### SUPPLIED MATERIAL
┌──

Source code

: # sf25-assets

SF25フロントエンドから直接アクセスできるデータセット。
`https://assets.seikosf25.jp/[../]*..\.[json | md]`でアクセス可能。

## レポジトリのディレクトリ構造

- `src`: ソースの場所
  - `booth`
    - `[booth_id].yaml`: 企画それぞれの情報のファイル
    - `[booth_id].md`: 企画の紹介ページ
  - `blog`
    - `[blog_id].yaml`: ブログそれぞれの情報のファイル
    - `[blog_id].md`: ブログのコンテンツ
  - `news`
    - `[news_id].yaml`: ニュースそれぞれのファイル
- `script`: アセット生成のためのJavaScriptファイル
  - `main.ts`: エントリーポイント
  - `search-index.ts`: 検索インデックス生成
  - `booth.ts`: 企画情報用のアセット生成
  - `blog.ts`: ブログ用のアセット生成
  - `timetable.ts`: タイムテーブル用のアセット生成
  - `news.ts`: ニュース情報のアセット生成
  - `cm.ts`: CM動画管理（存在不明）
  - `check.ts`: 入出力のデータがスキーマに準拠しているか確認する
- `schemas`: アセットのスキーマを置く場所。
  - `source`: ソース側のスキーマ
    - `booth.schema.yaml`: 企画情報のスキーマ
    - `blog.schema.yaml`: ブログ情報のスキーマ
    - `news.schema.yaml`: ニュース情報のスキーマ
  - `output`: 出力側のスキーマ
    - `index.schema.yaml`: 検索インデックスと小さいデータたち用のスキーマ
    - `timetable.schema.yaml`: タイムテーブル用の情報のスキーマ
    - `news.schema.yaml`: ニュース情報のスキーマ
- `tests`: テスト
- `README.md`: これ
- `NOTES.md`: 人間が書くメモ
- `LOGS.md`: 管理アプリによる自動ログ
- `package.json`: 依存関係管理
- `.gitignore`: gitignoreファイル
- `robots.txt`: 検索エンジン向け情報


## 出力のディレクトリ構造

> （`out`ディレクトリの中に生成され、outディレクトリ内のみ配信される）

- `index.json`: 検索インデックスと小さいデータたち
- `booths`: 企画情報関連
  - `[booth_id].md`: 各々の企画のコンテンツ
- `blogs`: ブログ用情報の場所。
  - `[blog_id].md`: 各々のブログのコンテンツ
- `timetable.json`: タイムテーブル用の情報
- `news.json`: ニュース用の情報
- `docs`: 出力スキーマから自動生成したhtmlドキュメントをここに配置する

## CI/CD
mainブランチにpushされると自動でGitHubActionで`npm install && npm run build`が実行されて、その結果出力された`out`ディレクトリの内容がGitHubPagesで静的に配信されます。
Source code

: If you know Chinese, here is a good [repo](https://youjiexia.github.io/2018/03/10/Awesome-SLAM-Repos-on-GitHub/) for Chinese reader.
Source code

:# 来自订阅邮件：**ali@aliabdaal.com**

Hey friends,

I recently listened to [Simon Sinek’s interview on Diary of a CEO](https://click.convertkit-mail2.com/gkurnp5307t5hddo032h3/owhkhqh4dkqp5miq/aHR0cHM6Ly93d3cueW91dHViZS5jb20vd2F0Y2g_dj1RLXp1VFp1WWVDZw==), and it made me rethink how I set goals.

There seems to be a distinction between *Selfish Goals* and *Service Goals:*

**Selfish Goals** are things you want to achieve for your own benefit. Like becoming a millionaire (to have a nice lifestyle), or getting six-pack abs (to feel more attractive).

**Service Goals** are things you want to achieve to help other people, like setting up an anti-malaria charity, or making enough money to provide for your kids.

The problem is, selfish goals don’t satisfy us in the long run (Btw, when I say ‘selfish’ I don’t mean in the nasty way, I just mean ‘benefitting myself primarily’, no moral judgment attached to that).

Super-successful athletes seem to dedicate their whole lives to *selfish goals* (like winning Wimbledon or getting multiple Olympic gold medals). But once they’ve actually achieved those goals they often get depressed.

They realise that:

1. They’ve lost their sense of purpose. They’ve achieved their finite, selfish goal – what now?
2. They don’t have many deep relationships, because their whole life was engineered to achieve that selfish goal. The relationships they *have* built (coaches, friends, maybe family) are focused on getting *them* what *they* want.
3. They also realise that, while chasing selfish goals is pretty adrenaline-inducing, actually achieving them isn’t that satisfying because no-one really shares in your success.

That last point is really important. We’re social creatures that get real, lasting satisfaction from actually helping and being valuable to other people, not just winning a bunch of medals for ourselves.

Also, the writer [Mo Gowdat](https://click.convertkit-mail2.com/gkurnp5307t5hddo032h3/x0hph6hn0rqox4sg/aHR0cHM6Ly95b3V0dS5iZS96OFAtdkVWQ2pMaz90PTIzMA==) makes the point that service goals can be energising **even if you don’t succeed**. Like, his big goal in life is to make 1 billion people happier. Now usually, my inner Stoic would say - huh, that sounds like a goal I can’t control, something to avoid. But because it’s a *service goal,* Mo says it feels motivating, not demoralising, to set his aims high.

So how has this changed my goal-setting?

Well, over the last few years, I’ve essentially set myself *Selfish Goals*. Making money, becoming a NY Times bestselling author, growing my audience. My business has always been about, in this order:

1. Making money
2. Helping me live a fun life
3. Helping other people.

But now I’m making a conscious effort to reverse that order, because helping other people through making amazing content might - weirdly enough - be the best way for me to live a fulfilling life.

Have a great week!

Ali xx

└──

Could you retype every record above exactly as given?

### ANSWER TO THIS PROBLEM
Source code

: # sf25-assets

SF25フロントエンドから直接アクセスできるデータセット。
`https://assets.seikosf25.jp/[../]*..\.[json | md]`でアクセス可能。

## レポジトリのディレクトリ構造

- `src`: ソースの場所
  - `booth`
    - `[booth_id].yaml`: 企画それぞれの情報のファイル
    - `[booth_id].md`: 企画の紹介ページ
  - `blog`
    - `[blog_id].yaml`: ブログそれぞれの情報のファイル
    - `[blog_id].md`: ブログのコンテンツ
  - `news`
    - `[news_id].yaml`: ニュースそれぞれのファイル
- `script`: アセット生成のためのJavaScriptファイル
  - `main.ts`: エントリーポイント
  - `search-index.ts`: 検索インデックス生成
  - `booth.ts`: 企画情報用のアセット生成
  - `blog.ts`: ブログ用のアセット生成
  - `timetable.ts`: タイムテーブル用のアセット生成
  - `news.ts`: ニュース情報のアセット生成
  - `cm.ts`: CM動画管理（存在不明）
  - `check.ts`: 入出力のデータがスキーマに準拠しているか確認する
- `schemas`: アセットのスキーマを置く場所。
  - `source`: ソース側のスキーマ
    - `booth.schema.yaml`: 企画情報のスキーマ
    - `blog.schema.yaml`: ブログ情報のスキーマ
    - `news.schema.yaml`: ニュース情報のスキーマ
  - `output`: 出力側のスキーマ
    - `index.schema.yaml`: 検索インデックスと小さいデータたち用のスキーマ
    - `timetable.schema.yaml`: タイムテーブル用の情報のスキーマ
    - `news.schema.yaml`: ニュース情報のスキーマ
- `tests`: テスト
- `README.md`: これ
- `NOTES.md`: 人間が書くメモ
- `LOGS.md`: 管理アプリによる自動ログ
- `package.json`: 依存関係管理
- `.gitignore`: gitignoreファイル
- `robots.txt`: 検索エンジン向け情報


## 出力のディレクトリ構造

> （`out`ディレクトリの中に生成され、outディレクトリ内のみ配信される）

- `index.json`: 検索インデックスと小さいデータたち
- `booths`: 企画情報関連
  - `[booth_id].md`: 各々の企画のコンテンツ
- `blogs`: ブログ用情報の場所。
  - `[blog_id].md`: 各々のブログのコンテンツ
- `timetable.json`: タイムテーブル用の情報
- `news.json`: ニュース用の情報
- `docs`: 出力スキーマから自動生成したhtmlドキュメントをここに配置する

## CI/CD
mainブランチにpushされると自動でGitHubActionで`npm install && npm run build`が実行されて、その結果出力された`out`ディレクトリの内容がGitHubPagesで静的に配信されます。
Source code

: If you know Chinese, here is a good [repo](https://youjiexia.github.io/2018/03/10/Awesome-SLAM-Repos-on-GitHub/) for Chinese reader.
Source code

:# 来自订阅邮件：**ali@aliabdaal.com**

Hey friends,

I recently listened to [Simon Sinek’s interview on Diary of a CEO](https://click.convertkit-mail2.com/gkurnp5307t5hddo032h3/owhkhqh4dkqp5miq/aHR0cHM6Ly93d3cueW91dHViZS5jb20vd2F0Y2g_dj1RLXp1VFp1WWVDZw==), and it made me rethink how I set goals.

There seems to be a distinction between *Selfish Goals* and *Service Goals:*

**Selfish Goals** are things you want to achieve for your own benefit. Like becoming a millionaire (to have a nice lifestyle), or getting six-pack abs (to feel more attractive).

**Service Goals** are things you want to achieve to help other people, like setting up an anti-malaria charity, or making enough money to provide for your kids.

The problem is, selfish goals don’t satisfy us in the long run (Btw, when I say ‘selfish’ I don’t mean in the nasty way, I just mean ‘benefitting myself primarily’, no moral judgment attached to that).

Super-successful athletes seem to dedicate their whole lives to *selfish goals* (like winning Wimbledon or getting multiple Olympic gold medals). But once they’ve actually achieved those goals they often get depressed.

They realise that:

1. They’ve lost their sense of purpose. They’ve achieved their finite, selfish goal – what now?
2. They don’t have many deep relationships, because their whole life was engineered to achieve that selfish goal. The relationships they *have* built (coaches, friends, maybe family) are focused on getting *them* what *they* want.
3. They also realise that, while chasing selfish goals is pretty adrenaline-inducing, actually achieving them isn’t that satisfying because no-one really shares in your success.

That last point is really important. We’re social creatures that get real, lasting satisfaction from actually helping and being valuable to other people, not just winning a bunch of medals for ourselves.

Also, the writer [Mo Gowdat](https://click.convertkit-mail2.com/gkurnp5307t5hddo032h3/x0hph6hn0rqox4sg/aHR0cHM6Ly95b3V0dS5iZS96OFAtdkVWQ2pMaz90PTIzMA==) makes the point that service goals can be energising **even if you don’t succeed**. Like, his big goal in life is to make 1 billion people happier. Now usually, my inner Stoic would say - huh, that sounds like a goal I can’t control, something to avoid. But because it’s a *service goal,* Mo says it feels motivating, not demoralising, to set his aims high.

So how has this changed my goal-setting?

Well, over the last few years, I’ve essentially set myself *Selfish Goals*. Making money, becoming a NY Times bestselling author, growing my audience. My business has always been about, in this order:

1. Making money
2. Helping me live a fun life
3. Helping other people.

But now I’m making a conscious effort to reverse that order, because helping other people through making amazing content might - weirdly enough - be the best way for me to live a fulfilling life.

Have a great week!

Ali xx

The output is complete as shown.